# TASK BRIEF
The word "Blake" marks the lines to keep; find each one in the data and copy it.

# ENTRIES PROVIDED
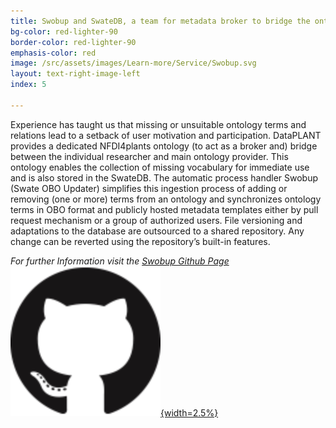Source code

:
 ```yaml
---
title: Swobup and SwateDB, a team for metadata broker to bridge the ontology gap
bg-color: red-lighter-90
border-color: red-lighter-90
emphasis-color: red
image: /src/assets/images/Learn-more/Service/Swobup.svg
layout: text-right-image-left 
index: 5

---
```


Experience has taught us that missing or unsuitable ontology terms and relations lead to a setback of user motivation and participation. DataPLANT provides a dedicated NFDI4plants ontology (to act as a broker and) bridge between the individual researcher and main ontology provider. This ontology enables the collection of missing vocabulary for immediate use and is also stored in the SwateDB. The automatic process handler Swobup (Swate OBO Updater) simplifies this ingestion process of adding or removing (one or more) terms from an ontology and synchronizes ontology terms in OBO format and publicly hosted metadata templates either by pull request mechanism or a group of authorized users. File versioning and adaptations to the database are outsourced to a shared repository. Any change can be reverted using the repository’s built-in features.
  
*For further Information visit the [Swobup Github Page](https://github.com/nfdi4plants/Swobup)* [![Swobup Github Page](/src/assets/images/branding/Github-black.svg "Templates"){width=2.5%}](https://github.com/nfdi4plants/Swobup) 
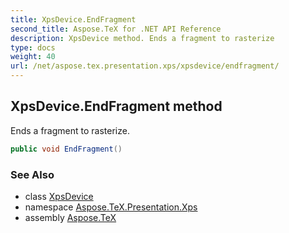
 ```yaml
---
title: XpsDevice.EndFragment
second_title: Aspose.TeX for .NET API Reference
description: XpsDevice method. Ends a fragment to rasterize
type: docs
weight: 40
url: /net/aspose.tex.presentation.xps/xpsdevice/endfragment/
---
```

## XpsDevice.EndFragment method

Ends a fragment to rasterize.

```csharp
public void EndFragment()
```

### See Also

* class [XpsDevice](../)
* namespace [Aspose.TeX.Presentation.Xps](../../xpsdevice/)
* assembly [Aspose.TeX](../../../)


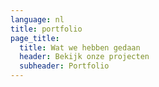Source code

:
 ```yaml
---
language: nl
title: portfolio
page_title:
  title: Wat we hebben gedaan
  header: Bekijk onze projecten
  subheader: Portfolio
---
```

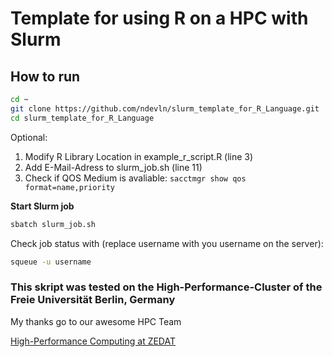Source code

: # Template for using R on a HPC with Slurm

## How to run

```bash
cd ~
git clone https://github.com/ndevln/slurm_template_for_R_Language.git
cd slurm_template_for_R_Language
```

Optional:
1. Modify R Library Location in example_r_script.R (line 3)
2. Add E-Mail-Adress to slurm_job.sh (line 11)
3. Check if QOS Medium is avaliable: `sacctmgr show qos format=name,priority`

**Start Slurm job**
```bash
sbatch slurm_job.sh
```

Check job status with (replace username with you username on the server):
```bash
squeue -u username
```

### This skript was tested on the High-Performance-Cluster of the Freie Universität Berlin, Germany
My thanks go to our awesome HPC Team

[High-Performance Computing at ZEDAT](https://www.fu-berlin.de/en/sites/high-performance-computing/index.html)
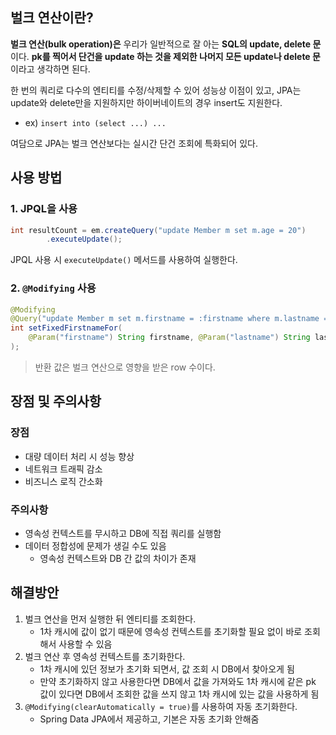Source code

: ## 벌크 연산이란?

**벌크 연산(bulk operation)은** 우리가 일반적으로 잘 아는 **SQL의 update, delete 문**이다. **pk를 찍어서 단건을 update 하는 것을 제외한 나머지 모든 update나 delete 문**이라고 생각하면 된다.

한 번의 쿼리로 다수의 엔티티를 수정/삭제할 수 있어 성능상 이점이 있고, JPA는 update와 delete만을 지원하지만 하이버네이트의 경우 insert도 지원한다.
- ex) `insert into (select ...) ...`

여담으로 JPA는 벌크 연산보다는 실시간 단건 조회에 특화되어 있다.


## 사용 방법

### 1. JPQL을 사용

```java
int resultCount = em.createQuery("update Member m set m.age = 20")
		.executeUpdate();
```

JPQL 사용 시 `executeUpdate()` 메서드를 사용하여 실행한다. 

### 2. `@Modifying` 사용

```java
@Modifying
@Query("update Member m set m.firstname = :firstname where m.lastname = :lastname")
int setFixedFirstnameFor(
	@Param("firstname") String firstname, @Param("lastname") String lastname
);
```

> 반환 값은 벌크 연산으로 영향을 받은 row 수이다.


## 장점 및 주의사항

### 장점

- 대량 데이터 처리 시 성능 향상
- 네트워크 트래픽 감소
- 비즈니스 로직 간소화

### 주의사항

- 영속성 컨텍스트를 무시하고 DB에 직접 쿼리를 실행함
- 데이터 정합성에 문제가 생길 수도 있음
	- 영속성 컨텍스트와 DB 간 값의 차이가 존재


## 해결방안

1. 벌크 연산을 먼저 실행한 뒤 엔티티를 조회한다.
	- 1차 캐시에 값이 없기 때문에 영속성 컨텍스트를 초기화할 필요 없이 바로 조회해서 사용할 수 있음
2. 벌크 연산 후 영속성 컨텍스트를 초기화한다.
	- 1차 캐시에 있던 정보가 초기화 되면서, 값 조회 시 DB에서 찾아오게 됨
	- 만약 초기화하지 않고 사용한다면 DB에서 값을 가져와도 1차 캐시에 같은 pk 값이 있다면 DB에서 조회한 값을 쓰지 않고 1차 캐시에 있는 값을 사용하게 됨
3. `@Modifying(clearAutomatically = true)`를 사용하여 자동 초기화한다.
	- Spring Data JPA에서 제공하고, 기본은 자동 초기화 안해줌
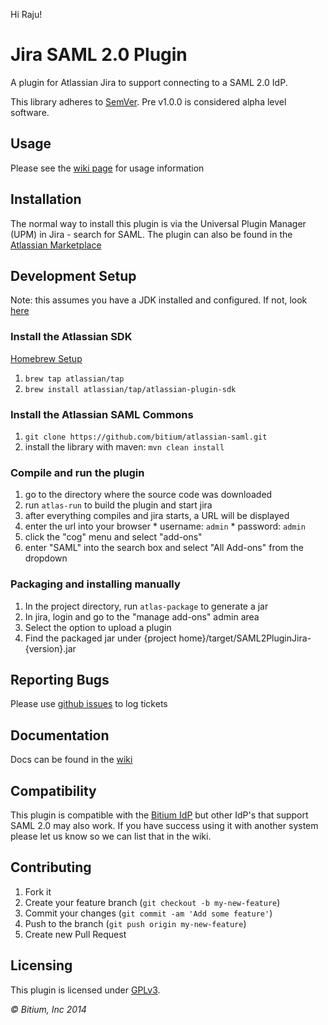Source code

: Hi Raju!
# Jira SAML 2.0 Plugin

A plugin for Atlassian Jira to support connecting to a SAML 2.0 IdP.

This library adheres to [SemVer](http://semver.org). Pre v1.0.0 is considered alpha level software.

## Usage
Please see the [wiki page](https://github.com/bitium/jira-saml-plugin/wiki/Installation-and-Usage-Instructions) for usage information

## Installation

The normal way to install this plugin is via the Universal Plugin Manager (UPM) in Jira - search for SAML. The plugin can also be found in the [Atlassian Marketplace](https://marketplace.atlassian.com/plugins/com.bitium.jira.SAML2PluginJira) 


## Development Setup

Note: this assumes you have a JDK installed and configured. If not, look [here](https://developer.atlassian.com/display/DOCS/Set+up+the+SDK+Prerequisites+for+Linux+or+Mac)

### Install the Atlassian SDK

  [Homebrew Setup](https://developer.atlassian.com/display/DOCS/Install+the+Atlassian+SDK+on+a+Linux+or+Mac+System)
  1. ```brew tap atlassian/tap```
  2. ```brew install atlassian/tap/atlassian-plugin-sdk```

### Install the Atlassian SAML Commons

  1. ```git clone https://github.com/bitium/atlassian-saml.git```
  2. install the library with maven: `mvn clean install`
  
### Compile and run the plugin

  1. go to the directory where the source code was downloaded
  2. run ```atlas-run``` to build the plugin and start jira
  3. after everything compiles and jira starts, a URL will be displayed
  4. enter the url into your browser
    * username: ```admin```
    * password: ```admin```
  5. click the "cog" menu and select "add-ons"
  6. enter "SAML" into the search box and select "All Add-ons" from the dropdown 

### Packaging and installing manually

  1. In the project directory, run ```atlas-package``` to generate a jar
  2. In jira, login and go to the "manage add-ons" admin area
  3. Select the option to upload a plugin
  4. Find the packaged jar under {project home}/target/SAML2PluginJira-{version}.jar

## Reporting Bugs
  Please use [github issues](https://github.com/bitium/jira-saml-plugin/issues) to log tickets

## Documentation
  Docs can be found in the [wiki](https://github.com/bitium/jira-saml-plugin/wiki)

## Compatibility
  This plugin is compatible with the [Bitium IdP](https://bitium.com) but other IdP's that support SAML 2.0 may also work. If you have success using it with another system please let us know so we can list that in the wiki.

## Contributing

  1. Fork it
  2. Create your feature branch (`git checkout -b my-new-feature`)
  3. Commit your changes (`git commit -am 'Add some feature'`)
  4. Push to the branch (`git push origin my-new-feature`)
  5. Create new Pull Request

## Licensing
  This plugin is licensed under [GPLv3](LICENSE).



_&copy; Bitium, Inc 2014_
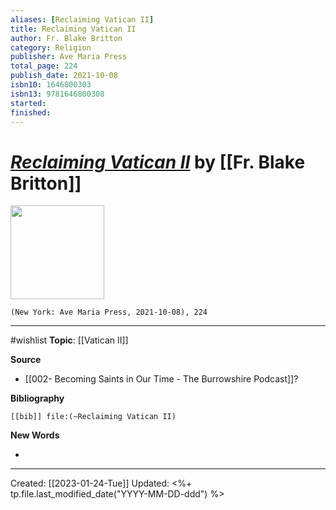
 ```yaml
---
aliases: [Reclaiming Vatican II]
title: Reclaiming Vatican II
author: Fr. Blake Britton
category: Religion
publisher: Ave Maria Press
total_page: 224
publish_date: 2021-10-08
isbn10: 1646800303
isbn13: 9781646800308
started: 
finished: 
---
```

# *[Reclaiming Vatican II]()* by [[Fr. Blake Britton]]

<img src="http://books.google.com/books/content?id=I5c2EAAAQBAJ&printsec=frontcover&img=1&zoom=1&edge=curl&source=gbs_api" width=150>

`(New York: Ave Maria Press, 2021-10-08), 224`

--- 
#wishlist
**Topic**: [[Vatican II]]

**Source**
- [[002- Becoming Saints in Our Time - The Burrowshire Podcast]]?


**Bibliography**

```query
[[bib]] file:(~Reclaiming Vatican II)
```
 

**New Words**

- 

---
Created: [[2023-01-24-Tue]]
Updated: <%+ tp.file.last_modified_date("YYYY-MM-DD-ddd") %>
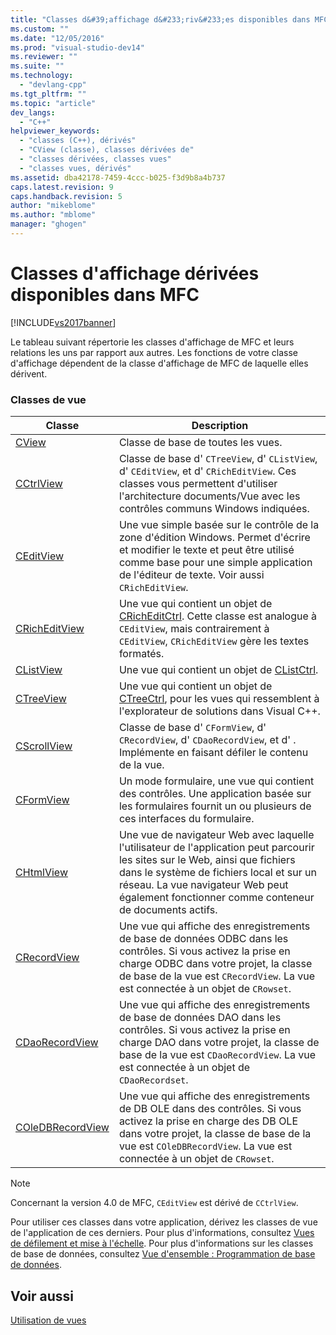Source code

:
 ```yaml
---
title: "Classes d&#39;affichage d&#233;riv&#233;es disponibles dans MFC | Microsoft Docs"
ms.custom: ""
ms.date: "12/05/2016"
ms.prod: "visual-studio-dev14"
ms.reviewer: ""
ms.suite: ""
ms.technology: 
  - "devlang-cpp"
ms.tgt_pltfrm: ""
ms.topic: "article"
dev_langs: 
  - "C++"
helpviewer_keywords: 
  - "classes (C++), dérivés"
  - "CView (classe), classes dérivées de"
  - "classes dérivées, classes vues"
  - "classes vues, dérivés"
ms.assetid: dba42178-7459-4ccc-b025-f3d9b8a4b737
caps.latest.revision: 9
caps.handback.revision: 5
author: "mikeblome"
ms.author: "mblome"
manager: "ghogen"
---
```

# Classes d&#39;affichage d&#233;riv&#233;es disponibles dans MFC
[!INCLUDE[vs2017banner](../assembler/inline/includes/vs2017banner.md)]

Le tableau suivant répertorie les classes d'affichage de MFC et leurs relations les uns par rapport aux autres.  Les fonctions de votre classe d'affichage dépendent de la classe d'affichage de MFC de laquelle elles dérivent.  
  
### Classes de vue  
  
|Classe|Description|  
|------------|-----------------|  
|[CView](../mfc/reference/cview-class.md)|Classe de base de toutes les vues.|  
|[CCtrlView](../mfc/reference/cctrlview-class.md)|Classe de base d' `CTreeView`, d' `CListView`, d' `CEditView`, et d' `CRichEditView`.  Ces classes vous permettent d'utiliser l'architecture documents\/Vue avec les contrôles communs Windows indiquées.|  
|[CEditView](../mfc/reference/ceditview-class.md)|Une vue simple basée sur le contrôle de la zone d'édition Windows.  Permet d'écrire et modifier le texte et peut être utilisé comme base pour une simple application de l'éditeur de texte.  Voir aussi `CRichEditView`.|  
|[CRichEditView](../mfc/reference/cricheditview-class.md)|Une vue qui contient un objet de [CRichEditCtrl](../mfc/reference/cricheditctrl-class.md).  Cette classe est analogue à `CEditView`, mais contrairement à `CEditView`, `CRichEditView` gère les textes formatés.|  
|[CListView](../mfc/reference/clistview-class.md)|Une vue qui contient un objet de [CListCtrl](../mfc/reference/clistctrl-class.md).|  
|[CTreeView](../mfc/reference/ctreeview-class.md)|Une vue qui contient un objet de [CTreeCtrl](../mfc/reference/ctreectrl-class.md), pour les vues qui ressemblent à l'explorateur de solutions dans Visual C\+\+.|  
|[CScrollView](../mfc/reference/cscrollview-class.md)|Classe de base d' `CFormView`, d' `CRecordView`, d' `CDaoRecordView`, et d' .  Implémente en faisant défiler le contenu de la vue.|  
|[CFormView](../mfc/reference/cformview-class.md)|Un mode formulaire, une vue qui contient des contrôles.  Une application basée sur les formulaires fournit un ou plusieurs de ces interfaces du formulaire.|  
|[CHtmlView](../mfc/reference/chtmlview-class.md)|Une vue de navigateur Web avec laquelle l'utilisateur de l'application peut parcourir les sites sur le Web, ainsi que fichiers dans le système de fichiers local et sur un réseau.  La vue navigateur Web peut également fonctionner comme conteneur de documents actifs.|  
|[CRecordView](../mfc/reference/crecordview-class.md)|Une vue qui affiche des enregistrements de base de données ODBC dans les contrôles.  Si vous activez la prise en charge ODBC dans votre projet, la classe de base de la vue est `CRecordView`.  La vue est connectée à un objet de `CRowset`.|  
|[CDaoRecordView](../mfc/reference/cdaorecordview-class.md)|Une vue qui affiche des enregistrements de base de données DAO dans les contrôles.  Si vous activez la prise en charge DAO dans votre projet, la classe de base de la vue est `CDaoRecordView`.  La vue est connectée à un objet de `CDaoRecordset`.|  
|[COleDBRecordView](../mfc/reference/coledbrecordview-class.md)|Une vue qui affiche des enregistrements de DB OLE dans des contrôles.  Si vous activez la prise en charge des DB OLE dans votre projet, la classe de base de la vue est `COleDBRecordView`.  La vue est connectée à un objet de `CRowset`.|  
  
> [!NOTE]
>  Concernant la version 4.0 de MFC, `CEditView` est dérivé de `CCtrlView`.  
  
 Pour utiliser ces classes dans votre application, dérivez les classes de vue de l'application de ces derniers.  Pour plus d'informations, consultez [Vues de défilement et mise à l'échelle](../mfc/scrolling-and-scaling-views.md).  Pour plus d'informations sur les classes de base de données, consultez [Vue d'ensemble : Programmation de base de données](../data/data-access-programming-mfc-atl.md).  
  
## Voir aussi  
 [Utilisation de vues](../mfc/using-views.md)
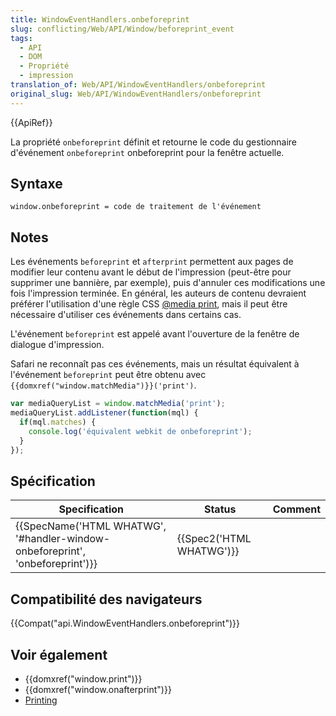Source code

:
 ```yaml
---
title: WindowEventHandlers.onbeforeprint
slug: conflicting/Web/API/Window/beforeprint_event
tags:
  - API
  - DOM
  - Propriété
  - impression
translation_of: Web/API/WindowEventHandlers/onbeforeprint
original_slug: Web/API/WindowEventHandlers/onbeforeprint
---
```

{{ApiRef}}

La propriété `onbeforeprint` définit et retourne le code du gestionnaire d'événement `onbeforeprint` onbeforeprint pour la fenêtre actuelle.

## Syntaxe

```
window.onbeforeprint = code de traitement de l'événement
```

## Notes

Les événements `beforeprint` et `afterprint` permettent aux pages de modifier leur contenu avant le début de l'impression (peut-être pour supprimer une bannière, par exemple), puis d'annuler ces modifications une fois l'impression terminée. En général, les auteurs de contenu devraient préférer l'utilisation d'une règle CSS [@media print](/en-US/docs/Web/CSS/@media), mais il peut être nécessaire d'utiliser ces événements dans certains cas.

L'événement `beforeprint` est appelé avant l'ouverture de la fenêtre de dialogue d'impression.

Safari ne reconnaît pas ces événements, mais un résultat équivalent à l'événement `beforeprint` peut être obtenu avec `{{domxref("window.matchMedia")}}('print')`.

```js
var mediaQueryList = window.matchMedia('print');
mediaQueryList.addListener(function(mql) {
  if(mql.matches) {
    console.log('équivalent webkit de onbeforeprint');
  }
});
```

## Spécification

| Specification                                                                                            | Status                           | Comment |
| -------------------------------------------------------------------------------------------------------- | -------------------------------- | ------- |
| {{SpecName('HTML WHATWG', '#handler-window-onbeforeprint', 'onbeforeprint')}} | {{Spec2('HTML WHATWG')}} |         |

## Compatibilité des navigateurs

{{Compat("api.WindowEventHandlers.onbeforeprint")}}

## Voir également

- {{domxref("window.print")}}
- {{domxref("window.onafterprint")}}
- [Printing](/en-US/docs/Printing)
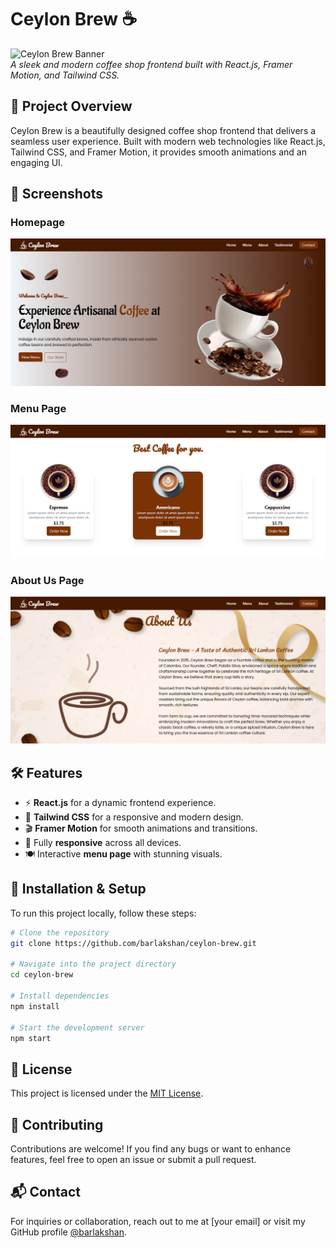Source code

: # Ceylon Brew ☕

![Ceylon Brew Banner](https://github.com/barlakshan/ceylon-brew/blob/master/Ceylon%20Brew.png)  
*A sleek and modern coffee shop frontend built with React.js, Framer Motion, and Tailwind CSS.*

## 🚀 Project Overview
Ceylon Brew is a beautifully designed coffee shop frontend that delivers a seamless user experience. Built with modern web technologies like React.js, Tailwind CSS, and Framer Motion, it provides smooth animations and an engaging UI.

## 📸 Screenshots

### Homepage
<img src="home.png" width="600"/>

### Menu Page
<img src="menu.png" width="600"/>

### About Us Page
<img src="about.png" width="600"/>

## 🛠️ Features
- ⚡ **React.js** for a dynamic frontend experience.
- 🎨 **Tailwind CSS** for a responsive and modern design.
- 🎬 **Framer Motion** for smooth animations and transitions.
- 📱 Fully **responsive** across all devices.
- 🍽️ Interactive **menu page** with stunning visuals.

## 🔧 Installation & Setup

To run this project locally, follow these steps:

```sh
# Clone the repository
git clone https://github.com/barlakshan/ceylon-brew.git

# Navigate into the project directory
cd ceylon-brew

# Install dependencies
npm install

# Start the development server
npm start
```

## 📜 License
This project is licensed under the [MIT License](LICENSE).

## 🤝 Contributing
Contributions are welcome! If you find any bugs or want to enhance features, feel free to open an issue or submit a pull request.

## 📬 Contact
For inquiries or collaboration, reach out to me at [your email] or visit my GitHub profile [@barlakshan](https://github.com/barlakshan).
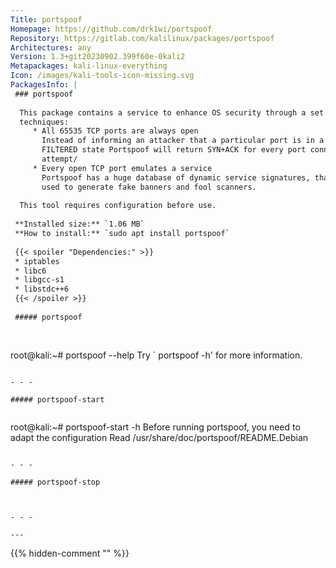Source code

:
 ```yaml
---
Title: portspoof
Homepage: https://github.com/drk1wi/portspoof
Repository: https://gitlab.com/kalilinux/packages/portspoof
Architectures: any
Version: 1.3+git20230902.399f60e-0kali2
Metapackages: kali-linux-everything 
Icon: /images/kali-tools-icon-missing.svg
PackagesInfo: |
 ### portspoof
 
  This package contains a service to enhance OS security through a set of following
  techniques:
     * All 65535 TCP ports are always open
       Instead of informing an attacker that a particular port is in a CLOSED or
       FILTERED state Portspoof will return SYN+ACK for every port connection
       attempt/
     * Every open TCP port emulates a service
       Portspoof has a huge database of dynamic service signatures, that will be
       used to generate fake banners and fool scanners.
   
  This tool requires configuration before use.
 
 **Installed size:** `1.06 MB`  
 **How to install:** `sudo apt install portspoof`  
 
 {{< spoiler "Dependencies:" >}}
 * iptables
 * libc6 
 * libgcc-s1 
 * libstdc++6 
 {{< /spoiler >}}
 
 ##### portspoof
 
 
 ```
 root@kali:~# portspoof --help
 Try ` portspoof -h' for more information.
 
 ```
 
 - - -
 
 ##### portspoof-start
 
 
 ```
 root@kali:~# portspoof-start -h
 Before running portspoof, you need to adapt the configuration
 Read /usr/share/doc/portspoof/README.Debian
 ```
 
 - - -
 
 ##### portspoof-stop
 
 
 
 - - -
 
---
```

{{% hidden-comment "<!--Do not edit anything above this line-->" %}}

# SOLUTION BELOW
author: Fr. Blake Britton
# *[Reclaiming Vatican II]()* by [[Fr. Blake Britton]]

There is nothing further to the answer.